# AIM OF THE EXERCISE
Pull each line containing "Appalachian" from the data.

[Dataset entries]
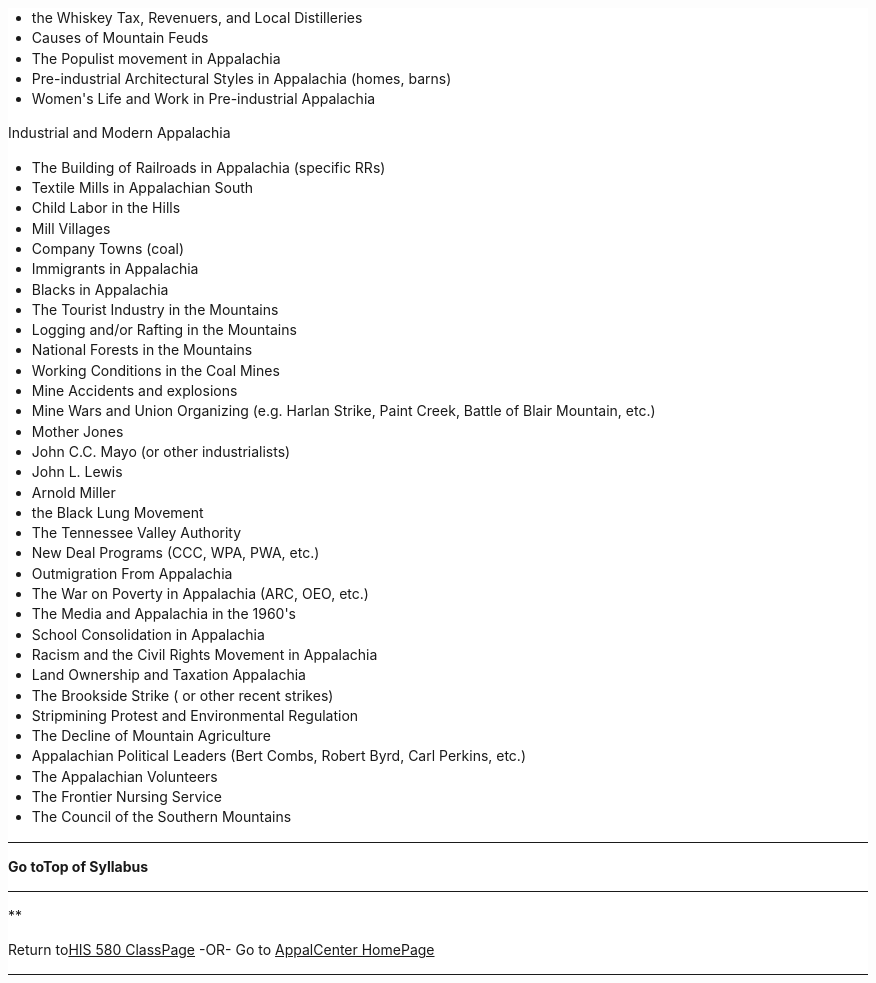   * the Whiskey Tax, Revenuers, and Local Distilleries 
  * Causes of Mountain Feuds 
  * The Populist movement in Appalachia 
  * Pre-industrial Architectural Styles in Appalachia (homes, barns) 
  * Women's Life and Work in Pre-industrial Appalachia 

Industrial and Modern Appalachia

  * The Building of Railroads in Appalachia (specific RRs) 
  * Textile Mills in Appalachian South 
  * Child Labor in the Hills 
  * Mill Villages 
  * Company Towns (coal) 
  * Immigrants in Appalachia 
  * Blacks in Appalachia 
  * The Tourist Industry in the Mountains 
  * Logging and/or Rafting in the Mountains 
  * National Forests in the Mountains 
  * Working Conditions in the Coal Mines 
  * Mine Accidents and explosions 
  * Mine Wars and Union Organizing (e.g. Harlan Strike, Paint Creek, Battle of Blair Mountain, etc.) 
  * Mother Jones 
  * John C.C. Mayo (or other industrialists) 
  * John L. Lewis 
  * Arnold Miller 
  * the Black Lung Movement 
  * The Tennessee Valley Authority 
  * New Deal Programs (CCC, WPA, PWA, etc.) 
  * Outmigration From Appalachia 
  * The War on Poverty in Appalachia (ARC, OEO, etc.) 
  * The Media and Appalachia in the 1960's 
  * School Consolidation in Appalachia 
  * Racism and the Civil Rights Movement in Appalachia 
  * Land Ownership and Taxation Appalachia 
  * The Brookside Strike ( or other recent strikes) 
  * Stripmining Protest and Environmental Regulation 
  * The Decline of Mountain Agriculture 
  * Appalachian Political Leaders (Bert Combs, Robert Byrd, Carl Perkins, etc.) 
  * The Appalachian Volunteers 
  * The Frontier Nursing Service 
  * The Council of the Southern Mountains 

* * *

**Go toTop of Syllabus**

* * *

**

Return to[HIS 580 ClassPage](580class.htm) -OR- Go to [AppalCenter
HomePage](welcome.html)

* * *
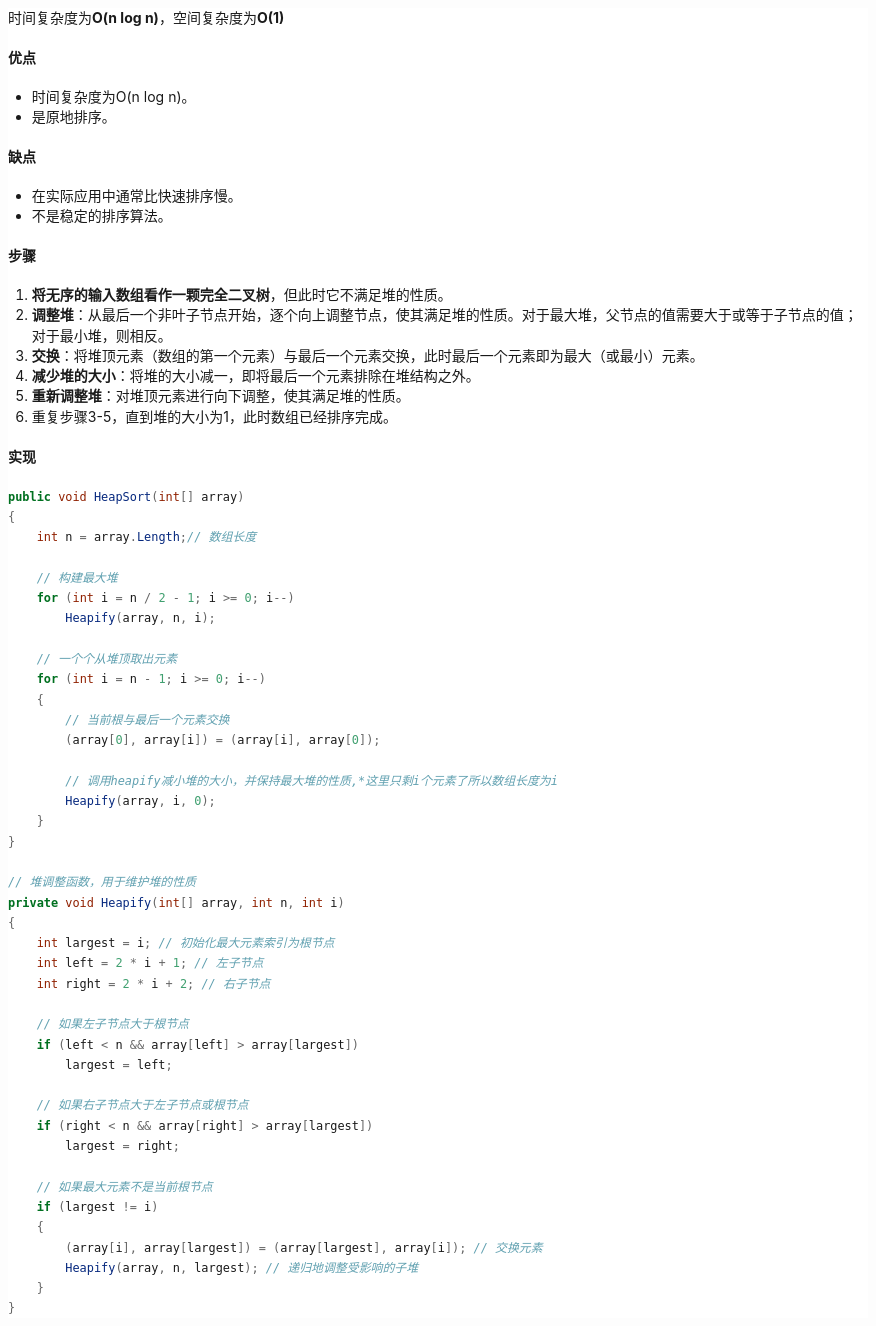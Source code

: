 时间复杂度为**O(n log n)**，空间复杂度为**O(1)**

#### 优点

- 时间复杂度为O(n log n)。
- 是原地排序。

#### 缺点

- 在实际应用中通常比快速排序慢。
- 不是稳定的排序算法。

#### 步骤

1. **将无序的输入数组看作一颗完全二叉树**，但此时它不满足堆的性质。
2. **调整堆**：从最后一个非叶子节点开始，逐个向上调整节点，使其满足堆的性质。对于最大堆，父节点的值需要大于或等于子节点的值；对于最小堆，则相反。
3. **交换**：将堆顶元素（数组的第一个元素）与最后一个元素交换，此时最后一个元素即为最大（或最小）元素。
4. **减少堆的大小**：将堆的大小减一，即将最后一个元素排除在堆结构之外。
5. **重新调整堆**：对堆顶元素进行向下调整，使其满足堆的性质。
6. 重复步骤3-5，直到堆的大小为1，此时数组已经排序完成。

#### 实现

```c#
public void HeapSort(int[] array)
{
    int n = array.Length;// 数组长度

    // 构建最大堆
    for (int i = n / 2 - 1; i >= 0; i--)
        Heapify(array, n, i);

    // 一个个从堆顶取出元素
    for (int i = n - 1; i >= 0; i--)
    {
        // 当前根与最后一个元素交换
        (array[0], array[i]) = (array[i], array[0]);

        // 调用heapify减小堆的大小，并保持最大堆的性质,*这里只剩i个元素了所以数组长度为i
        Heapify(array, i, 0);
    }
}

// 堆调整函数，用于维护堆的性质
private void Heapify(int[] array, int n, int i)
{
    int largest = i; // 初始化最大元素索引为根节点
    int left = 2 * i + 1; // 左子节点
    int right = 2 * i + 2; // 右子节点

    // 如果左子节点大于根节点
    if (left < n && array[left] > array[largest])
        largest = left;

    // 如果右子节点大于左子节点或根节点
    if (right < n && array[right] > array[largest])
        largest = right;

    // 如果最大元素不是当前根节点
    if (largest != i)
    {
        (array[i], array[largest]) = (array[largest], array[i]); // 交换元素
        Heapify(array, n, largest); // 递归地调整受影响的子堆
    }
}
```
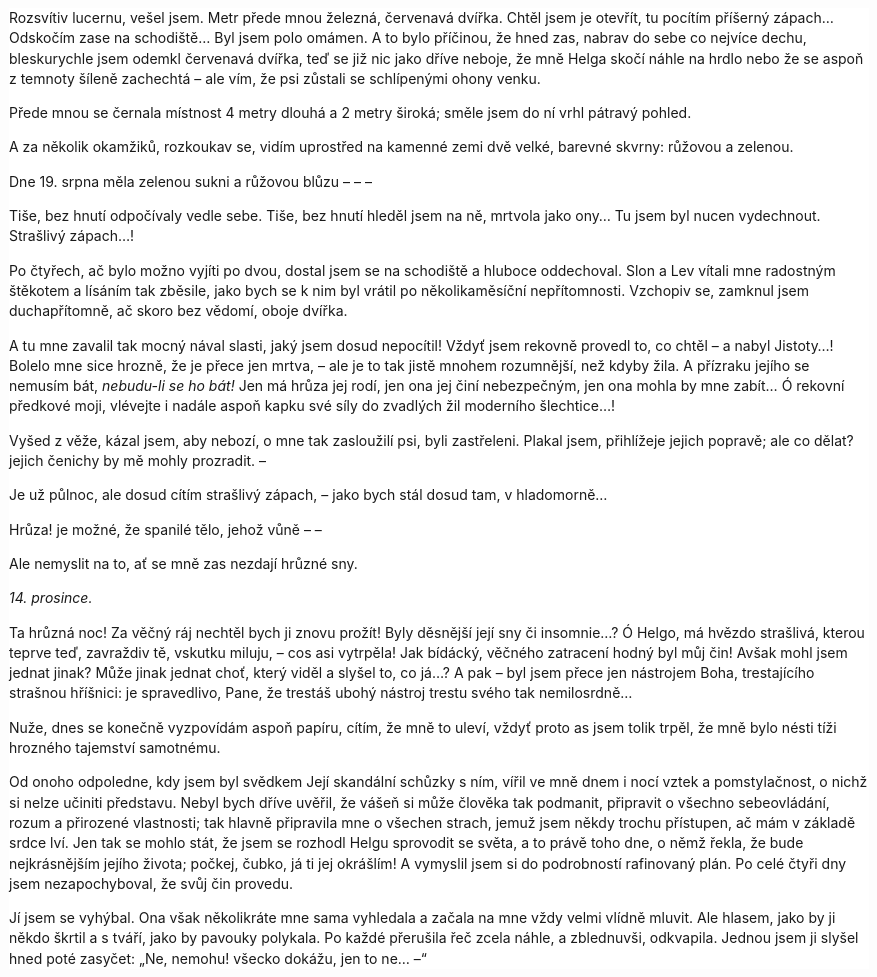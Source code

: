 Rozsvítiv lucernu, vešel jsem. Metr přede mnou železná, červenavá dvířka. Chtěl jsem je otevřít, tu pocítím příšerný zápach… Odskočím zase na schodiště… Byl jsem polo omámen. A to bylo příčinou, že hned zas, nabrav do sebe co nejvíce dechu, bleskurychle jsem odemkl červenavá dvířka, teď se již nic jako dříve neboje, že mně Helga skočí náhle na hrdlo nebo že se aspoň z temnoty šíleně zachechtá – ale vím, že psi zůstali se schlípenými ohony venku.

Přede mnou se černala místnost 4 metry dlouhá a 2 metry široká; směle jsem do ní vrhl pátravý pohled.

A za několik okamžiků, rozkoukav se, vidím uprostřed na kamenné zemi dvě velké, barevné skvrny: růžovou a zelenou.

Dne 19. srpna měla zelenou sukni a růžovou blůzu – – –

Tiše, bez hnutí odpočívaly vedle sebe. Tiše, bez hnutí hleděl jsem na ně, mrtvola jako ony… Tu jsem byl nucen vydechnout. Strašlivý zápach…!

Po čtyřech, ač bylo možno vyjíti po dvou, dostal jsem se na schodiště a hluboce oddechoval. Slon a Lev vítali mne radostným štěkotem a lísáním tak zběsile, jako bych se k nim byl vrátil po několikaměsíční nepřítomnosti. Vzchopiv se, zamknul jsem duchapřítomně, ač skoro bez vědomí, oboje dvířka.

A tu mne zavalil tak mocný nával slasti, jaký jsem dosud nepocítil! Vždyť jsem rekovně provedl to, co chtěl – a nabyl Jistoty…! Bolelo mne sice hrozně, že je přece jen mrtva, – ale je to tak jistě mnohem rozumnější, než kdyby žila. A přízraku jejího se nemusím bát, _nebudu-li se ho bát!_ Jen má hrůza jej rodí, jen ona jej činí nebezpečným, jen ona mohla by mne zabít… Ó rekovní předkové moji, vlévejte i nadále aspoň kapku své síly do zvadlých žil moderního šlechtice…!

Vyšed z věže, kázal jsem, aby nebozí, o mne tak zasloužilí psi, byli zastřeleni. Plakal jsem, přihlížeje jejich popravě; ale co dělat? jejich čenichy by mě mohly prozradit. –

Je už půlnoc, ale dosud cítím strašlivý zápach, – jako bych stál dosud tam, v hladomorně…

Hrůza! je možné, že spanilé tělo, jehož vůně – –

Ale nemyslit na to, ať se mně zas nezdají hrůzné sny.

  

_14\. prosince._

  

Ta hrůzná noc! Za věčný ráj nechtěl bych ji znovu prožít! Byly děsnější její sny či insomnie…? Ó Helgo, má hvězdo strašlivá, kterou teprve teď, zavraždiv tě, vskutku miluju, – cos asi vytrpěla! Jak bídácký, věčného zatracení hodný byl můj čin! Avšak mohl jsem jednat jinak? Může jinak jednat choť, který viděl a slyšel to, co já…? A pak – byl jsem přece jen nástrojem Boha, trestajícího strašnou hříšnici: je spravedlivo, Pane, že trestáš ubohý nástroj trestu svého tak nemilosrdně…

Nuže, dnes se konečně vyzpovídám aspoň papíru, cítím, že mně to uleví, vždyť proto as jsem tolik trpěl, že mně bylo nésti tíži hrozného tajemství samotnému.

Od onoho odpoledne, kdy jsem byl svědkem Její skandální schůzky s ním, vířil ve mně dnem i nocí vztek a pomstylačnost, o nichž si nelze učiniti představu. Nebyl bych dříve uvěřil, že vášeň si může člověka tak podmanit, připravit o všechno sebeovládání, rozum a přirozené vlastnosti; tak hlavně připravila mne o všechen strach, jemuž jsem někdy trochu přístupen, ač mám v základě srdce lví. Jen tak se mohlo stát, že jsem se rozhodl Helgu sprovodit se světa, a to právě toho dne, o němž řekla, že bude nejkrásnějším jejího života; počkej, čubko, já ti jej okrášlím! A vymyslil jsem si do podrobností rafinovaný plán. Po celé čtyři dny jsem nezapochyboval, že svůj čin provedu.

Jí jsem se vyhýbal. Ona však několikráte mne sama vyhledala a začala na mne vždy velmi vlídně mluvit. Ale hlasem, jako by ji někdo škrtil a s tváří, jako by pavouky polykala. Po každé přerušila řeč zcela náhle, a zblednuvši, odkvapila. Jednou jsem ji slyšel hned poté zasyčet: „Ne, nemohu! všecko dokážu, jen to ne… –“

# REPLY TO THE EXERCISE
  * Textile Mills in Appalachian South 
  * Appalachian Political Leaders (Bert Combs, Robert Byrd, Carl Perkins, etc.) 
  * The Appalachian Volunteers 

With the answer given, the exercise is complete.